Calls for an extended evolutionary synthesis are flourishing in the scientific literature (as highlighted by a recent Review article in this journal (Beyond DNA: integrating exclusive inheritance into an extended theory of evolution. Nature Reviews Genetics 12, 475–486 (2011)1) and Refs 2, 3), so the identification of the necessary 'extensions' has become a crucial goal to many evolutionary biologists. Here we wish to emphasize two elements: the participation of symbionts in their hosts' adaptation and the potential for evolutionary conflict between the different agents of biological information that affect the phenotype of an individual, including symbionts.

In insects, bacterial symbionts can improve host fitness, and recent studies have shown that these symbionts respond to the selection on their host's phenotype by increasing in frequency, hence permitting the adaptation of the host4,5,6,7,8. For example, within a few years, a strain of a maternally transmitted bacterium belonging to the Spiroplasma genus has invaded many North American populations of its host, Drosophila neotestacea, because of the protection it provides against a parasitic nematode6. The host has thus become resistant to the parasite owing to the presence of the symbiont, which is now part of the host's extended genome.

Beneficial, vertically transmitted symbionts can be found in numerous taxa. In addition to the well-described interactions between insects and their bacterial symbionts (see above), the adaptation of host populations based on the spread of beneficial symbionts has also been shown in plants that are defended by symbiotic fungi9. Similar processes probably also involve viruses — which can be beneficial to plant, bacterial, vertebrate and invertebrate hosts10 — and the bacterial communities living on and in vertebrates such as humans (for example, Ref. 11). The strongest evidence for the importance of symbionts as sources of evolutionary innovation probably remains the great prevalence of mitochondria and chloroplasts in eukaryotes and the symbiotic origin of these organelles12.
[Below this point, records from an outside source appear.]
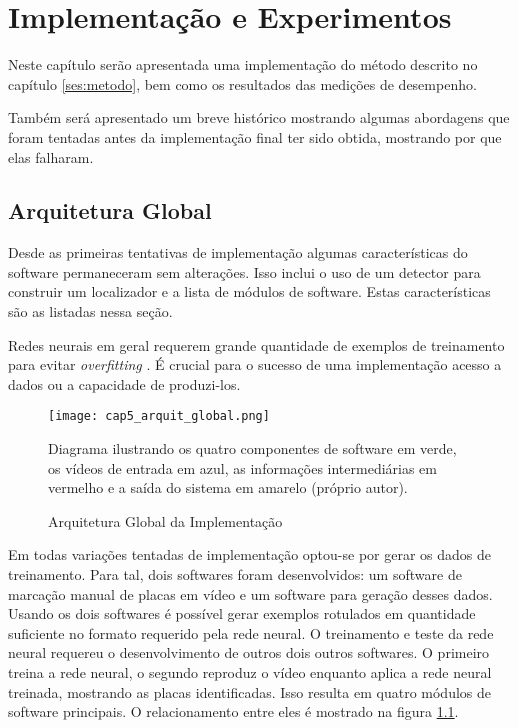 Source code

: 
\chapter{Implementação e Experimentos}

Neste capítulo serão apresentada uma implementação do método descrito
no capítulo \ref{ses:metodo}, bem como os resultados das medições de
desempenho.

Também será apresentado um breve histórico mostrando algumas abordagens que
foram tentadas antes da implementação final ter sido obtida, mostrando por que
elas falharam.

\section{Arquitetura Global}
Desde as primeiras tentativas de implementação algumas características do
software permaneceram sem alterações. Isso inclui o uso de um detector para
construir um localizador e a lista de módulos de software. Estas
características são as listadas nessa seção.

Redes neurais em geral requerem grande quantidade de exemplos de treinamento
para evitar \emph{overfitting} \cite{hawkins2004problem}. É crucial para o
sucesso de uma implementação acesso a dados ou a capacidade de produzi-los.

\begin{figure}[!htb]
	\centering
	\texttt{[image: cap5\_arquit\_global.png]}
	\caption{Arquitetura Global da Implementação}
	\label{fig:cap5_arquit_global}
	Diagrama ilustrando os quatro componentes de software em verde, os vídeos
	de entrada em azul, as informações intermediárias em vermelho e a saída do
	sistema em amarelo (próprio autor).
\end{figure}

Em todas variações tentadas de implementação optou-se por gerar os dados de
treinamento. Para tal, dois softwares foram desenvolvidos: um software de
marcação manual de placas em vídeo e um software para geração desses dados.
Usando os dois softwares é possível gerar exemplos rotulados em quantidade
suficiente no formato requerido pela rede neural. O treinamento e teste da rede
neural requereu o desenvolvimento de outros dois outros softwares. O primeiro
treina a rede neural, o segundo reproduz o vídeo enquanto aplica a rede neural
treinada, mostrando as placas identificadas. Isso resulta em quatro módulos de
software principais. O relacionamento entre eles é mostrado na figura
\ref{fig:cap5_arquit_global}.

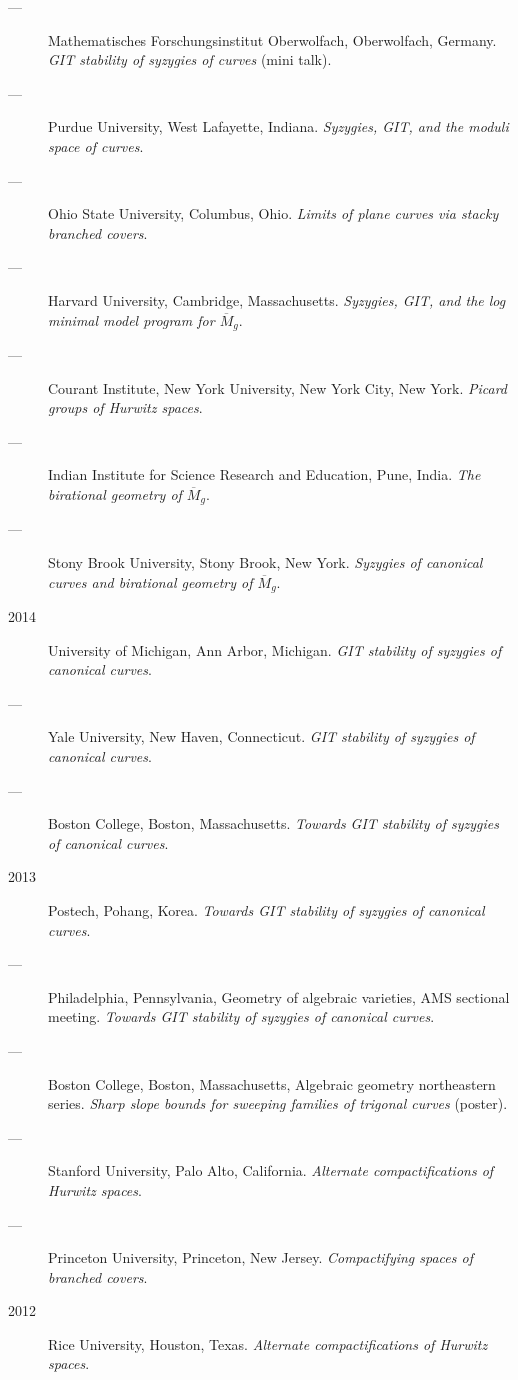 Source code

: \documentclass[11pt]{article}
\begin{document}
\begin{description}
\item[{---}] Mathematisches Forschungsinstitut Oberwolfach, Oberwolfach, Germany. \emph{GIT stability of syzygies of curves} (mini talk).
\item[{---}] Purdue University, West Lafayette, Indiana. \emph{Syzygies, GIT, and the moduli space of curves}.
\item[{---}] Ohio State University, Columbus, Ohio. \emph{Limits of plane curves via stacky branched covers}.
\item[{---}] Harvard University, Cambridge, Massachusetts. \emph{Syzygies, GIT, and the log minimal model program for \(\overline{M}_g\)}.
\item[{---}] Courant Institute, New York University, New York City, New York. \emph{Picard groups of Hurwitz spaces}.
\item[{---}] Indian Institute for Science Research and Education, Pune, India. \emph{The birational geometry of \(\overline M_g\)}.
\item[{---}] Stony Brook University, Stony Brook, New York. \emph{Syzygies of canonical curves and birational geometry of \(\overline M_g\)}.
\item[{2014}] University of Michigan, Ann Arbor, Michigan. \emph{GIT stability of syzygies of canonical curves}.
\item[{---}] Yale University, New Haven, Connecticut. \emph{GIT stability of syzygies of canonical curves}.
\item[{---}] Boston College, Boston, Massachusetts. \emph{Towards GIT stability of syzygies of canonical curves}.
\item[{2013}] Postech, Pohang, Korea. \emph{Towards GIT stability of syzygies of canonical curves}.
\item[{---}] Philadelphia, Pennsylvania, Geometry of algebraic varieties, AMS sectional meeting. \emph{Towards GIT stability of syzygies of canonical curves}.
\item[{---}] Boston College, Boston, Massachusetts, Algebraic geometry northeastern series. \emph{Sharp slope bounds for sweeping families of trigonal curves} (poster).
\item[{---}] Stanford University, Palo Alto, California. \emph{Alternate compactifications of Hurwitz spaces}.
\item[{---}] Princeton University, Princeton, New Jersey. \emph{Compactifying spaces of branched covers}.
\item[{2012}] Rice University, Houston, Texas. \emph{Alternate compactifications of Hurwitz spaces}.

\end{description}
\end{document}

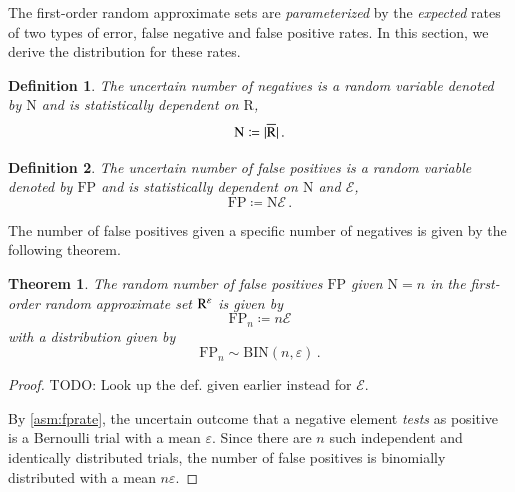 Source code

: \documentclass[10pt,final,hidelinks]{article}
\numberwithin{equation}{section}
\DeclarePairedDelimiter\Card{\lvert}{\rvert}
\newcommand{\FPR}{\mathcal{E}}
\newcommand{\FP}{\RV{FP}}
\newcommand{\fprate}{\varepsilon}
\newcommand{\RV}[1]{\mathrm{#1}}
\newcommand{\bindist}{\mathrm{BIN}}
\newcommand{\envnumstyle}{chapter}
\renewcommand{\envnumstyle}{chapter}
\renewcommand{\envnumstyle}{section}
\theoremstyle{plain}
\newtheorem{theorem}{Theorem}[\envnumstyle]
\newtheorem{definition}{Definition}[\envnumstyle]
\begin{document}
The first-order random approximate sets are \emph{parameterized} by the \emph{expected} rates of two types of error, false negative and false positive rates.
In this section, we derive the distribution for these rates.

\begin{definition}
The uncertain number of \emph{negatives} is a random variable denoted by $\RV{N}$ and is statistically dependent on $\RV{R}$,
\begin{equation}
\RV{N} \coloneqq \Card{\SetComplement[\RV{R}]}\,.
\end{equation}
\end{definition}

\begin{definition}
The uncertain number of false positives is a random variable denoted by $\FP$ and is statistically dependent on $\RV{N}$ and $\FPR$,
\begin{equation}
	\FP \coloneqq \RV{N} \FPR\,.
\end{equation}
\end{definition}

The number of false positives given a specific number of negatives is given by the following theorem.
\begin{theorem}
\label{thm:fpbinom}
The random number of false positives $\FP$ given $\RV{N} = n$ in the first-order random approximate set $\AT{\RV{R}}[\fprate]$ is given by
\begin{equation}
	\FP_n \coloneqq n \FPR
\end{equation}
with a distribution given by
\begin{equation}
    \FP_n \sim \bindist(n, \fprate)\,.
\end{equation}
\end{theorem}
\begin{proof}
TODO: Look up the def. given earlier instead for $\FPR$.

By \cref{asm:fprate}, the uncertain outcome that a negative element \emph{tests} as positive is a Bernoulli trial with a mean $\fprate$.
Since there are $n$ such independent and identically distributed trials, the number of false positives is binomially distributed with a mean $n \fprate$.
\end{proof}
\end{document}
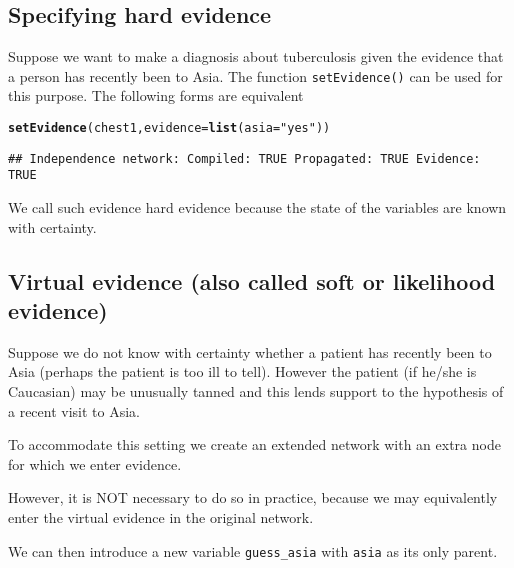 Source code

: \documentclass[10pt]{article}\usepackage[]{graphicx}\usepackage[]{xcolor}
\makeatletter
\newcommand{\hlstr}[1]{\textcolor[rgb]{0.192,0.494,0.8}{#1}}%
\newcommand{\hlstd}[1]{\textcolor[rgb]{0.345,0.345,0.345}{#1}}%
\newcommand{\hlkwc}[1]{\textcolor[rgb]{0.333,0.667,0.333}{#1}}%
\newcommand{\hlkwd}[1]{\textcolor[rgb]{0.737,0.353,0.396}{\textbf{#1}}}%
\newenvironment{kframe}{%
 \def\at@end@of@kframe{}%
 \ifinner\ifhmode%
  \def\at@end@of@kframe{\end{minipage}}%
  \begin{minipage}{\columnwidth}%
 \fi\fi%
 \def\FrameCommand##1{\hskip\@totalleftmargin \hskip-\fboxsep
 \colorbox{shadecolor}{##1}\hskip-\fboxsep
     \hskip-\linewidth \hskip-\@totalleftmargin \hskip\columnwidth}%
 \MakeFramed {\advance\hsize-\width
   \@totalleftmargin\z@ \linewidth\hsize
   \@setminipage}}%
 {\par\unskip\endMakeFramed%
 \at@end@of@kframe}
\newenvironment{knitrout}{}{} %
\def\code#1{{\texttt{#1}}}
\makeatother
\begin{document}
\subsection{Specifying hard evidence} 
\label{sec:hard-evidence}

Suppose we want to make a diagnosis about tuberculosis given the evidence that a person has recently been to Asia.
The function \code{setEvidence()} can  be used for this purpose. The following forms are equivalent

\begin{knitrout}
\color{fgcolor}\begin{kframe}
\begin{alltt}
\hlkwd{setEvidence}\hlstd{(chest1,} \hlkwc{evidence}\hlstd{=}\hlkwd{list}\hlstd{(}\hlkwc{asia}\hlstd{=}\hlstr{"yes"}\hlstd{))}
\end{alltt}
\begin{verbatim}
## Independence network: Compiled: TRUE Propagated: TRUE Evidence: TRUE
\end{verbatim}
\end{kframe}
\end{knitrout}

We call such evidence hard evidence because the state of the variables are known with certainty.



\subsection{Virtual evidence (also called soft or likelihood evidence)}
\label{sec:virt-evid-likel}

Suppose we do not know with certainty whether a patient has
recently been to Asia (perhaps the patient is too ill to
tell). However the patient (if he/she is Caucasian) may be unusually
tanned and this lends support to the hypothesis of a recent visit to
Asia.

To accommodate this setting we create an extended network with an extra
node for which we enter evidence.


However, it is NOT necessary to do
so in practice, because we may equivalently enter the virtual evidence
in the original network.

We can then introduce a new variable
\code{guess\_asia} with \code{asia} as its only parent.
\end{document}
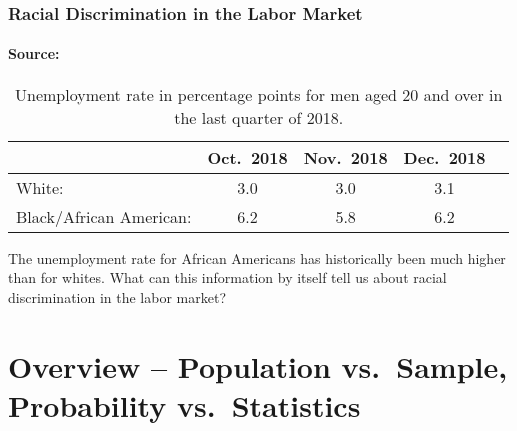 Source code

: 
\begin{frame}[c]

  \frametitle{Racial Discrimination in the Labor Market}
  \framesubtitle{Source: \href{https://www.bls.gov/news.release/empsit.t02.htm}{}}

  \begin{table}
    \centering
    \begin{tabular}{lcccc}
      \hline
      & Oct.\ 2018 & Nov.\ 2018 & Dec.\ 2018 \\
      \hline
      White: & 3.0 & 3.0 & 3.1\\
      Black/African American: & 6.2 & 5.8 & 6.2\\
      \hline
    \end{tabular}
    \caption{Unemployment rate in percentage points for men aged 20 and over in the last quarter of 2018.}
  \end{table}

  \alert{The unemployment rate for African Americans has historically been much higher than for whites. What can this information by itself tell us about racial discrimination in the labor market?}
\end{frame}


%
%
%
%

\section{Overview -- Population vs.\ Sample, Probability vs.\ Statistics}

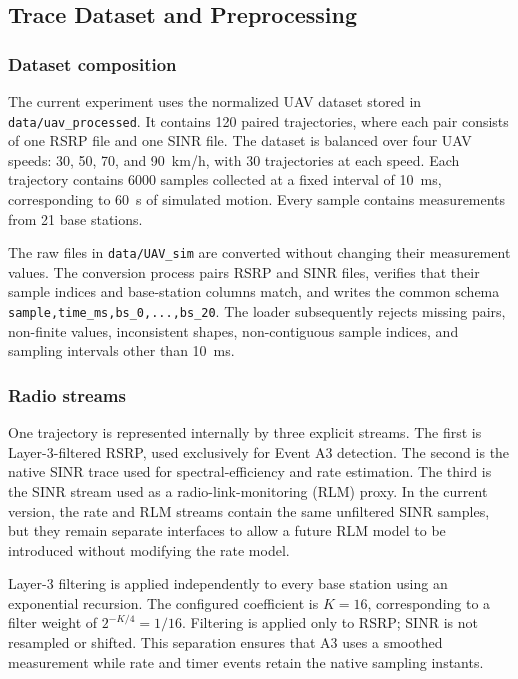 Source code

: \subsection{Trace Dataset and Preprocessing}
\label{subsec:trace-data}

\subsubsection{Dataset composition}

The current experiment uses the normalized UAV dataset stored in
\texttt{data/uav\_processed}. It contains 120 paired trajectories, where each
pair consists of one RSRP file and one SINR file. The dataset is balanced over
four UAV speeds: 30, 50, 70, and 90~km/h, with 30 trajectories at each speed.
Each trajectory contains 6000 samples collected at a fixed interval of 10~ms,
corresponding to 60~s of simulated motion. Every sample contains measurements
from 21 base stations.

The raw files in \texttt{data/UAV\_sim} are converted without changing their
measurement values. The conversion process pairs RSRP and SINR files, verifies
that their sample indices and base-station columns match, and writes the common
schema
\texttt{sample,time\_ms,bs\_0,...,bs\_20}. The loader subsequently rejects
missing pairs, non-finite values, inconsistent shapes, non-contiguous sample
indices, and sampling intervals other than 10~ms.

\subsubsection{Radio streams}

One trajectory is represented internally by three explicit streams. The first
is Layer-3-filtered RSRP, used exclusively for Event A3 detection. The second
is the native SINR trace used for spectral-efficiency and rate estimation. The
third is the SINR stream used as a radio-link-monitoring (RLM) proxy. In the
current version, the rate and RLM streams contain the same unfiltered SINR
samples, but they remain separate interfaces to allow a future RLM model to be
introduced without modifying the rate model.

Layer-3 filtering is applied independently to every base station using an
exponential recursion. The configured coefficient is $K=16$, corresponding to
a filter weight of $2^{-K/4}=1/16$. Filtering is applied only to RSRP; SINR is
not resampled or shifted. This separation ensures that A3 uses a smoothed
measurement while rate and timer events retain the native sampling instants.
The presence within the same organism of different sources of biological information (for example, nuclear genes and symbionts) that have different effects on the phenotype and different modes of transmission may also lead to evolutionary conflicts rather than favouring adaptation. Again, such conflicts are well-described in insect–bacterium associations. Indeed, several bacteria that have recently been shown to be involved in host adaptation were previously known as parasitic manipulators of sex determinism and reproduction (for example, Refs 5, 6). Conflicts may even occur when components of inclusive inheritance are transmitted in the same manner. For example, Danchin et al. discuss the differential imprinting of maternally and paternally derived genes1 as a component of inclusive inheritance. Actually, conflicts between nuclear genes controlling imprinting in both parents and the offspring are the leading hypothesis for the evolutionary origin of such imprinting13,14. An inclusive understanding of the different types of biological information and their influence on phenotypic evolution thus necessitates the simultaneous consideration of these different elements and their potential conflicts.